Prompt: Where in the records does the word "change" occur? Copy each line in which it does.

◇ ◇ ◇ ◇ ◇

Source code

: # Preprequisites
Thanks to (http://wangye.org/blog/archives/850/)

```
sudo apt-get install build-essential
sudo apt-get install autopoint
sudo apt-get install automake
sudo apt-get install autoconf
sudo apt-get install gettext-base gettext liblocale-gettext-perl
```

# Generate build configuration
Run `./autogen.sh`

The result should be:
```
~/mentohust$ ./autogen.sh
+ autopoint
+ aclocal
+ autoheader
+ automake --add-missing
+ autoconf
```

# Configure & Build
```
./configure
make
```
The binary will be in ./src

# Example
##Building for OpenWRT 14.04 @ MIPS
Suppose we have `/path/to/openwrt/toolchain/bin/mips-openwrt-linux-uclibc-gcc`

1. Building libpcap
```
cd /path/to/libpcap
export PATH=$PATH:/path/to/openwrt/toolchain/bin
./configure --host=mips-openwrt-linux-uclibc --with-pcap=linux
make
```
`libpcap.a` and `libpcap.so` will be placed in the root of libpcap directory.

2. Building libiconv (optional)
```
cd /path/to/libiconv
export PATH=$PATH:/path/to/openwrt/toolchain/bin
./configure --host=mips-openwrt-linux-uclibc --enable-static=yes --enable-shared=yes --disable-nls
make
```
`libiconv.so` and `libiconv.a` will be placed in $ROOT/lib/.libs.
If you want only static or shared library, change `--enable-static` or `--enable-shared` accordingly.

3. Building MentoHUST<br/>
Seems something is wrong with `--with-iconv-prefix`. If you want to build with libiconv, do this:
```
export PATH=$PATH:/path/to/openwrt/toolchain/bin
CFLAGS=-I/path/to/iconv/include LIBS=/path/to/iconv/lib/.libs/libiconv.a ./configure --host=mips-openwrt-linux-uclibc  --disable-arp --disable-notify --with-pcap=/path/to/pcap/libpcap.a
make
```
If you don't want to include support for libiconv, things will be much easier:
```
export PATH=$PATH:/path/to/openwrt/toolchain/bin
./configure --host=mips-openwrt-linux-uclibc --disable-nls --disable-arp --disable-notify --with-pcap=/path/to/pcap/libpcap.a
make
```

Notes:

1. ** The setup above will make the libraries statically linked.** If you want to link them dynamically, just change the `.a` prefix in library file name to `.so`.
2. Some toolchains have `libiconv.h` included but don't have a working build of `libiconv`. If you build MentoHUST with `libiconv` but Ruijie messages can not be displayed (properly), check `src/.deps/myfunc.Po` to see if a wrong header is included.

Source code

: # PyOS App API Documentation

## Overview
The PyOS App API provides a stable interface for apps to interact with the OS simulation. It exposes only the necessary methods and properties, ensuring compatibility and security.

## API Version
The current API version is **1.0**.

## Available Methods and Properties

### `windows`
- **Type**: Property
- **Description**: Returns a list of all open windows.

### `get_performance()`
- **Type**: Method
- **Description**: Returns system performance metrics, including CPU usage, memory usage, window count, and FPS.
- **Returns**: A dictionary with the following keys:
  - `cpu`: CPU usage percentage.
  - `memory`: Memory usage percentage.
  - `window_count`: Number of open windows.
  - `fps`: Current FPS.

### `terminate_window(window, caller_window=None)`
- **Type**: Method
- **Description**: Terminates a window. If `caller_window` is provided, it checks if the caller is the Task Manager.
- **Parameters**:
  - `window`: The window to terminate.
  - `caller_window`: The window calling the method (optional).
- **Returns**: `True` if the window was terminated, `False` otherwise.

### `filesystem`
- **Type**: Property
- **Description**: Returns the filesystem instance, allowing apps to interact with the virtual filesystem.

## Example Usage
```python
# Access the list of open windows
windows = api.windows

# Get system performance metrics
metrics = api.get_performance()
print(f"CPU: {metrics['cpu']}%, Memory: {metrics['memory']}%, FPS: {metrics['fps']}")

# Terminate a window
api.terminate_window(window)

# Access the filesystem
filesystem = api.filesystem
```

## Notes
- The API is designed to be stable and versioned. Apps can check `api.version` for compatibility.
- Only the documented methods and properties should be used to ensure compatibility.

◇ ◇ ◇ ◇ ◇

Result of the task:
If you want only static or shared library, change `--enable-static` or `--enable-shared` accordingly.
1. ** The setup above will make the libraries statically linked.** If you want to link them dynamically, just change the `.a` prefix in library file name to `.so`.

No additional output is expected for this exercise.